L’ensemble perugino è composto da Emanuele Caporali Sassofono , Davide Zucchini Tromba, Santiago Fernandez Tastiere, Federico Papaianni Chitarra, Ruggero Bonucci Basso, Simone Chiavini Percussioni, Alessio Lucaroni Batteria, i quali esprimono singolarmente personalità marcate ed evidenti, producendo soprattutto nell’atto creativo ed esecutivo una ricchezza di suoni e situazioni molteplici. In genere, le loro composizioni nascono da un’idea e da uno spunto suggerito da un singolo componente del gruppo e poi collegialmente sviluppato e locupletato in studio o in sala prove.
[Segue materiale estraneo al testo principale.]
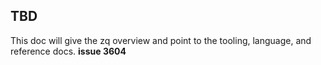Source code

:## TBD

This doc will give the zq overview and point to the tooling, language,
and reference docs.  **issue 3604**
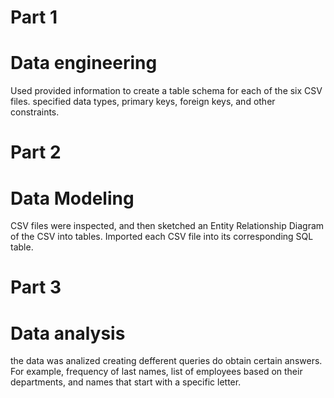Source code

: # Part 1
# Data engineering
Used provided information to create a table schema for each of the six CSV files.
specified data types, primary keys, foreign keys, and other constraints.

# Part 2
# Data Modeling
CSV files were inspected, and then sketched an Entity Relationship Diagram of the CSV into tables.
Imported each CSV file into its corresponding SQL table.

# Part 3 
# Data analysis 
the data was analized creating defferent queries do obtain certain answers. 
For example, frequency of last names, list of employees based on their departments, and names that start with a specific letter.
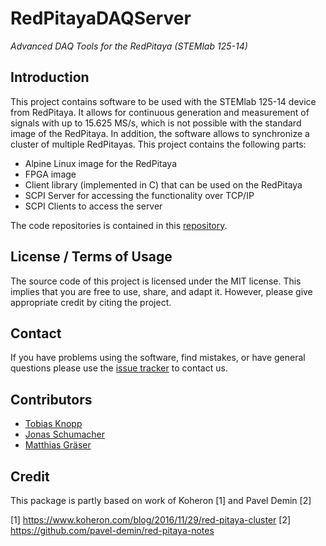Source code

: # RedPitayaDAQServer

*Advanced DAQ Tools for the RedPitaya (STEMlab 125-14)*

## Introduction

This project contains software to be used with the STEMlab 125-14 device from RedPitaya. It allows for continuous generation and measurement of signals with up to 15.625 MS/s, which is not possible with the standard image of the RedPitaya. In addition, the software allows to synchronize a cluster of multiple RedPitayas. This project contains the following parts:
* Alpine Linux image for the RedPitaya
* FPGA image
* Client library (implemented in C) that can be used on the RedPitaya
* SCPI Server for accessing the functionality over TCP/IP
* SCPI Clients to access the server

The code repositories is contained in this [repository](https://github.com/tknopp/RedPitayaDAQServer).


## License / Terms of Usage

The source code of this project is licensed under the MIT license. This implies that
you are free to use, share, and adapt it. However, please give appropriate credit
by citing the project.

## Contact

If you have problems using the software, find mistakes, or have general questions please use
the [issue tracker](https://github.com/tknopp/RedPitayaDAQServer/issues) to contact us.

## Contributors

* [Tobias Knopp](https://www.tuhh.de/ibi/people/tobias-knopp-head-of-institute.html)
* [Jonas Schumacher](https://www.imt.uni-luebeck.de/institute/staff/jonas-schumacher.html)
* [Matthias Gräser](https://www.tuhh.de/ibi/people/matthias-graeser.html)

## Credit

This package is partly based on work of Koheron [1] and Pavel Demin [2]

[1] https://www.koheron.com/blog/2016/11/29/red-pitaya-cluster
[2] https://github.com/pavel-demin/red-pitaya-notes
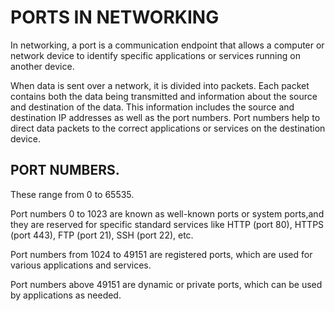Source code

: # PORTS IN NETWORKING

In networking, a port is a communication endpoint that allows a computer or network device to identify specific applications or services running on another device.

When data is sent over a network, it is divided into packets. Each packet contains both the data being transmitted and information about the source and destination of the data. This information includes the source and destination IP addresses as well as the port numbers.
Port numbers help to direct data packets to the correct applications or services on the destination device.

## PORT NUMBERS.

These range from 0 to 65535.

Port numbers 0 to 1023 are known as well-known ports or system ports,and they are reserved for specific standard services like HTTP (port 80), HTTPS (port 443), FTP (port 21), SSH (port 22), etc.

Port numbers from 1024 to 49151 are registered ports, which are used for various applications and services.

Port numbers above 49151 are dynamic or private ports, which can be used by applications as needed.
L’album «Estravaganza» nasce e si sostanzia su tali presupposti, attraverso una fusion multitasking e speziata, tanto per rimanere in linea con il nome dell’ensemble. Basta l’iniziale «Faster», che in genere viene usata come opening-act durante le esibizioni dal vivo, per comprendere ch ei nostri «magnifici sette» intendano colpire non solo la mente ma anche la muscolatura liscia e striata dell’ascoltatore, il quale viene travolto da una ventata di brass-funk ad alta energia, a metà stra tra Earth Wind & Fire e i Mezzoforte. «Flying West» è mid-range con un passaporto soul-jazz, basto su una melodia sospesa, onirica ed a facile combustione introdotta dalle tastiere con sonorità churching da organo soul-gospel e poi sviluppata in progressione dai fiati con un atteggiamento quasi shorteriano che ricorda i Weather Reporter e talune ambientazioni spaziali alla Sly & The Family Stone. Non mancano neppure i rimandi al Miles Davis elettrico, ma quello più tardivo e vicino al soul-funk come si avverte nella suadente «By The Star». Va da sé che ogni strumentista possa tendere ad un minimo di citazionismo legato al proprio bagaglio culturale. Non è difficile immaginare il bassista idealmente alle prese con il taccuino degli appunti di Jaco Pastorius, il chitarrista in chat con Pat Metheny o il batterista sintonizzato su Steve Gadd. Sono, ovviamente, solo suggestioni.

Gli Extra Souce sguazzano con disinvoltura nell’ambito di una fusion contemporanea, figlia, però di un glorioso passato, in cui taluni nomi si ergono come paradigmi ispirativi insormontabili. Al netto di ogni congettura, i settetto ha ben introiettato la lezione dei vari «maestri d’arme», incanalandola in un flusso di idee piuttosto personali e distintive, di cui «Winners And Losers», con la sua struttura ricca di cambi di passo ed improvvisazioni a lunga gittata, ne è la dimostrazione lampante. In un gorgo di energia non mancano neppure momenti più meditativi e crepuscolari come «Departures», componimento segnato da una melodia dal gusto vagamente retrò e cinematografico, una viaggevole ballata metropolitana, lungo le strade di una città notturna e silente, in cui si avverte il senso della partenza e del distacco. Non a caso, la successiva «Late Night Experience» sembrerebbe legata al medesimo mood, ma in maniera più risolta: il groove funkified, distillato da una retroguardia ritmica, che non lascia aria ferma, spinge i fiati e la chitarra verso soluzioni verticali ed un interscambio che ricorda gli immarcescibili Blood, Sweat & Tears. Il disco si chiude con «Ephedra (Bob P)», che prende il nome dall’erba da cui si estrae l’efedrina, uno stimolante del sistema nervoso centrale. Trattasi di un’originalissima costruzione progressiva: dopo un inizio a passo felpato, il crescendo improvvisativo si dipana in moltissime direzioni, pagando un piccolo tributo a certe soluzioni fusion tipiche di Herbie Hancock, con le tastiere tese a dare, sistematicamente la spinta a tutto l’insieme. «Extavaganza» degli Extra Sauce» non è un’opera rivoluzionaria o avanguardistica, probabilmente non è neppure nelle corde e nelle intenzioni dell’ensemble umbro giungere a soluzioni paludate, intellettualoidi o anemiche, il loro è un sound fisico e sorgivo, che fa battere le mani, muovere i piedi ed aumentare il battito del polso.